In Philadelphia, the Civil Affairs Unit has been the first unit sent out against political activists who take to the streets. The CAU/CDU has been on the scene during demonstrations by the RCP, ACTUP, death penalty opponents, people opposing U.S. domination of Puerto Rico, housing activists and most prominently actions in support of Mumia Abu-Jamal.

Civil Affairs has been in full effect during protests in front of the house of Judge Sabo--whose kangaroo court condemned Mumia to death. They were there when Mumia supporters demonstrated at the Liberty Bell--leading to the current imprisonment of leading activist C. Clark Kissinger.

CAU head Fisher recently told Philadelphia's City Journal that his forces were preparing for the possibility of Mumia appearing publicly in court: "It's obviously going to happen in the near future. It's going to impact on a lot of things, on the emotions of the city."

Civil Affairs is on the front lines of every major political struggle and movement, and it is their job to gather intelligence and undermine the people's struggle.


When the Republican Party chose Philadelphia for its 2000 National Convention, the city's political police unit went into high gear. CAU started planning its spying and suppression operations well in advance, coordinating its work with the Pennsylvania, New Jersey and Delaware state police, the Pennsylvania National Guard, Secret Service and the FBI. Once again, it was to be the "eyes and ears" of a much larger police operation. And once again, it was supposed to infiltrate and spy --in preparation for possible suppression of radical forces.

As the Republican Convention and the protests arrived in Philadelphia, there was massive police spying, infiltration, harassment, and disruption.

The CAU gave its members some special advanced training. In December 1999, "police representatives" were sent from Philadelphia to study the anti-globalization protests (and the brutal police attacks) in Seattle. In April 2000, CAU head Fisher went himself to observe the demonstrations against the World Trade Organization in Washington, DC. Fisher went with a crew of his agents to spy on May Day activities in New York City. Though it is illegal, under a "consent decree," they photographed crowds of immigrant marchers in Union Square who were demanding amnesty for undocumented workers.

In Philadelphia itself, various authorities called in CAU forces when they came into contact with the activists in the city. On July 4, a group of young activists were watching fireworks from a parking garage in West Philly when they were arrested by University of Philadelphia police. They were turned over to the CAU red squad, held for 24 hours and interrogated--including especially about plans for the Republican National Convention.

Other activists publicly denounced the Philadelphia police for spying on them before the RNC. The police denied they were doing this--until a local paper traced the licenses of the surveillance cars back to the PPD.

One incident is especially revealing of ways the political police circumvent legal restrictions on spying.

On August 1, Philadelphia police tried to disorganize the RNC protests by raiding a warehouse where large street puppets were being assembled for the coming protests against the Executioner's Ball. They first sent in police spies, disguised as construction workers--to study the activities in the building and prepare their raid.

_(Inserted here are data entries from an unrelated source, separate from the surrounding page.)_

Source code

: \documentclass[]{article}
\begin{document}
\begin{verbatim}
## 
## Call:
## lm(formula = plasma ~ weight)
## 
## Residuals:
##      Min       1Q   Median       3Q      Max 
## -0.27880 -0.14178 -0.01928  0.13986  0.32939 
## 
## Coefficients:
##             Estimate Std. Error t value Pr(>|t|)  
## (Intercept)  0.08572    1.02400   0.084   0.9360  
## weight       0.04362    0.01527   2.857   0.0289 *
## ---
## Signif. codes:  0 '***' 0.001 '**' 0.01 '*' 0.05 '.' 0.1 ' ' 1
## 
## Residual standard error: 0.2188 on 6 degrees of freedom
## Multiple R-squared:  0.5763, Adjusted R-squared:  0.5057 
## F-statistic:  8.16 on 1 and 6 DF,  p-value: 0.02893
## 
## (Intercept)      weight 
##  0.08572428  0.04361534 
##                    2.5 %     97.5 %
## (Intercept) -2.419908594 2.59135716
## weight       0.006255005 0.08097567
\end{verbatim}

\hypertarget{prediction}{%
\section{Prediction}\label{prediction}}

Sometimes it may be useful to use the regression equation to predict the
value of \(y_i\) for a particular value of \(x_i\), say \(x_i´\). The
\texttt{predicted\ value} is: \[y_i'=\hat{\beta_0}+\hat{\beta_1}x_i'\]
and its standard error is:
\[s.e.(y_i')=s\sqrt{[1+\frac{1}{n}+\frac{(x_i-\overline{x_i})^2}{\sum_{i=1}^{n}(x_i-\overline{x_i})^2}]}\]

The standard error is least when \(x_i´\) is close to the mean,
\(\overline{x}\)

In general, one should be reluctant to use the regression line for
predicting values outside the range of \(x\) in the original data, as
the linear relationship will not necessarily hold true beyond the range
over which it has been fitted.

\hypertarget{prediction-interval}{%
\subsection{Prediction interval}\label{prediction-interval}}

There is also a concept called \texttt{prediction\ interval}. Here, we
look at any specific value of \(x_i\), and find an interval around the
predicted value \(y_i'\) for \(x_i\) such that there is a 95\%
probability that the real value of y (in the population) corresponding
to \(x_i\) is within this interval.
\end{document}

To develop a legal justification for their attack, the authorities filed an affidavit giving extremely biased, police-style "backgrounds" on many of the political forces organizing the protests--including Refuse and Resist!, ACTUP, International Concerned Family and Friends of Mumia Abu-Jamal and many others. Much of this background information was supplied by John Rees and his Maldon Institute. Rees is a long-time operative of the political police--who specializes in conducting privately the kinds of spying and political record-keeping that the police themselves are not allowed to do. In the early 1980s it was revealed that Rees, who was then with an organization called Western Goals, had received massive spy records of the Los Angeles red squad, the Public Disorder Intelligence Division (PDID). The PDID was notorious for sweeping political operations--including widespread targeting of the Revolutionary Communist Party and involvement in the 1980 murder of RCP member Damián García.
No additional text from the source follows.